These records need to be repeated exactly, every one of them.

Entries taken from a collection:
···

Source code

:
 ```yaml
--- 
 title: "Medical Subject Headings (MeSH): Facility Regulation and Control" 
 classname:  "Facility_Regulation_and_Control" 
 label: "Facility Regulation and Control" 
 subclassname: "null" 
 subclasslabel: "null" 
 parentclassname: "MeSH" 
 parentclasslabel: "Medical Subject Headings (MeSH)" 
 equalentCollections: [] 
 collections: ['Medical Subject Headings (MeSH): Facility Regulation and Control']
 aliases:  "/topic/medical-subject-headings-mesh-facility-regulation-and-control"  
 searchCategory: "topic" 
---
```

···

▶ [Response box]:
Source code

:
 ```yaml
--- 
 title: "Medical Subject Headings (MeSH): Facility Regulation and Control" 
 classname:  "Facility_Regulation_and_Control" 
 label: "Facility Regulation and Control" 
 subclassname: "null" 
 subclasslabel: "null" 
 parentclassname: "MeSH" 
 parentclasslabel: "Medical Subject Headings (MeSH)" 
 equalentCollections: [] 
 collections: ['Medical Subject Headings (MeSH): Facility Regulation and Control']
 aliases:  "/topic/medical-subject-headings-mesh-facility-regulation-and-control"  
 searchCategory: "topic" 
---
```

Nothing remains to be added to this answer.